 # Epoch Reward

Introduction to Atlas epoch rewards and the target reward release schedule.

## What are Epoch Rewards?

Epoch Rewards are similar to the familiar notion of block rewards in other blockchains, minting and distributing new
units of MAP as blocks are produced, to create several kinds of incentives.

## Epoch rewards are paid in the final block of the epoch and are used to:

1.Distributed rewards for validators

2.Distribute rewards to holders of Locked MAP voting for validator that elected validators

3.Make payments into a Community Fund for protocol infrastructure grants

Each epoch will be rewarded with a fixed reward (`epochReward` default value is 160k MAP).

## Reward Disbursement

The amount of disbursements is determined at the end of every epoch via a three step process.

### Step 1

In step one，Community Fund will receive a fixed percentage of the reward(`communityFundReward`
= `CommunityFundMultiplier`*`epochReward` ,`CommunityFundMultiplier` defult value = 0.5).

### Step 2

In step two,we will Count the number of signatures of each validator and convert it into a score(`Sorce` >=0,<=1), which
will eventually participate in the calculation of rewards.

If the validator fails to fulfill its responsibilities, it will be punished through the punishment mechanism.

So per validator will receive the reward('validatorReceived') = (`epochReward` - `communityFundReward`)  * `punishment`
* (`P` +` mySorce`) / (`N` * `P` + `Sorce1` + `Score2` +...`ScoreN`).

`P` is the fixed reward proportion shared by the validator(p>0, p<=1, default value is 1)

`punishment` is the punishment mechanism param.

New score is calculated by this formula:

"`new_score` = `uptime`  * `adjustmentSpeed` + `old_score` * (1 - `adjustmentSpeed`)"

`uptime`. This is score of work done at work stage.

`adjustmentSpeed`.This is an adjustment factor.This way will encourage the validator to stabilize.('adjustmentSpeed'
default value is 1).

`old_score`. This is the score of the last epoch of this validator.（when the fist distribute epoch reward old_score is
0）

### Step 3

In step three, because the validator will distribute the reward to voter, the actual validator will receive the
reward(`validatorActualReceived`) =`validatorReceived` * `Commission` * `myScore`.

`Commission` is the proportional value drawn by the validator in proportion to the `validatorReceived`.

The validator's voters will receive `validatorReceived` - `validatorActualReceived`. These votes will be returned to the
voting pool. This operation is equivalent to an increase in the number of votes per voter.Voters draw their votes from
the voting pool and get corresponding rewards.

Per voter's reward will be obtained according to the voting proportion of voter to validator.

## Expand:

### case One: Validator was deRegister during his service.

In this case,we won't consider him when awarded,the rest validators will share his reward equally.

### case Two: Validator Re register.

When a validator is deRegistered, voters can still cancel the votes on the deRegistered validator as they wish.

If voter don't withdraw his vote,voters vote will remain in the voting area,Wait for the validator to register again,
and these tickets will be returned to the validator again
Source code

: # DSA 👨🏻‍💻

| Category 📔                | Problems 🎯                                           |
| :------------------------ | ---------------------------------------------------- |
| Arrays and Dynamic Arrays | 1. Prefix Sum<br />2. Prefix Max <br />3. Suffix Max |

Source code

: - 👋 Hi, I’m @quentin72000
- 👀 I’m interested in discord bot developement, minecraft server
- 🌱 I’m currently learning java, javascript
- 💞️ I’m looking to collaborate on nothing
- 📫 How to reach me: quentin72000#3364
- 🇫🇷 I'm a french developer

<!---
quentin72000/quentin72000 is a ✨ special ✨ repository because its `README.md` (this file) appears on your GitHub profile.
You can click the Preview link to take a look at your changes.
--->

* _How to complete this task_:
Extract each line of the material exactly as it stands.

* _The answer_:
 # Epoch Reward

Introduction to Atlas epoch rewards and the target reward release schedule.

## What are Epoch Rewards?

Epoch Rewards are similar to the familiar notion of block rewards in other blockchains, minting and distributing new
units of MAP as blocks are produced, to create several kinds of incentives.

## Epoch rewards are paid in the final block of the epoch and are used to:

1.Distributed rewards for validators

2.Distribute rewards to holders of Locked MAP voting for validator that elected validators

3.Make payments into a Community Fund for protocol infrastructure grants

Each epoch will be rewarded with a fixed reward (`epochReward` default value is 160k MAP).

## Reward Disbursement

The amount of disbursements is determined at the end of every epoch via a three step process.

### Step 1

In step one，Community Fund will receive a fixed percentage of the reward(`communityFundReward`
= `CommunityFundMultiplier`*`epochReward` ,`CommunityFundMultiplier` defult value = 0.5).

### Step 2

In step two,we will Count the number of signatures of each validator and convert it into a score(`Sorce` >=0,<=1), which
will eventually participate in the calculation of rewards.

If the validator fails to fulfill its responsibilities, it will be punished through the punishment mechanism.

So per validator will receive the reward('validatorReceived') = (`epochReward` - `communityFundReward`)  * `punishment`
* (`P` +` mySorce`) / (`N` * `P` + `Sorce1` + `Score2` +...`ScoreN`).

`P` is the fixed reward proportion shared by the validator(p>0, p<=1, default value is 1)

`punishment` is the punishment mechanism param.

New score is calculated by this formula:

"`new_score` = `uptime`  * `adjustmentSpeed` + `old_score` * (1 - `adjustmentSpeed`)"

`uptime`. This is score of work done at work stage.

`adjustmentSpeed`.This is an adjustment factor.This way will encourage the validator to stabilize.('adjustmentSpeed'
default value is 1).

`old_score`. This is the score of the last epoch of this validator.（when the fist distribute epoch reward old_score is
0）

### Step 3

In step three, because the validator will distribute the reward to voter, the actual validator will receive the
reward(`validatorActualReceived`) =`validatorReceived` * `Commission` * `myScore`.

`Commission` is the proportional value drawn by the validator in proportion to the `validatorReceived`.

The validator's voters will receive `validatorReceived` - `validatorActualReceived`. These votes will be returned to the
voting pool. This operation is equivalent to an increase in the number of votes per voter.Voters draw their votes from
the voting pool and get corresponding rewards.

Per voter's reward will be obtained according to the voting proportion of voter to validator.

## Expand:

### case One: Validator was deRegister during his service.

In this case,we won't consider him when awarded,the rest validators will share his reward equally.

### case Two: Validator Re register.

When a validator is deRegistered, voters can still cancel the votes on the deRegistered validator as they wish.

If voter don't withdraw his vote,voters vote will remain in the voting area,Wait for the validator to register again,
and these tickets will be returned to the validator again
Source code

: # DSA 👨🏻‍💻

| Category 📔                | Problems 🎯                                           |
| :------------------------ | ---------------------------------------------------- |
| Arrays and Dynamic Arrays | 1. Prefix Sum<br />2. Prefix Max <br />3. Suffix Max |

Source code

: - 👋 Hi, I’m @quentin72000
- 👀 I’m interested in discord bot developement, minecraft server
- 🌱 I’m currently learning java, javascript
- 💞️ I’m looking to collaborate on nothing
- 📫 How to reach me: quentin72000#3364
- 🇫🇷 I'm a french developer

<!---
quentin72000/quentin72000 is a ✨ special ✨ repository because its `README.md` (this file) appears on your GitHub profile.
You can click the Preview link to take a look at your changes.
--->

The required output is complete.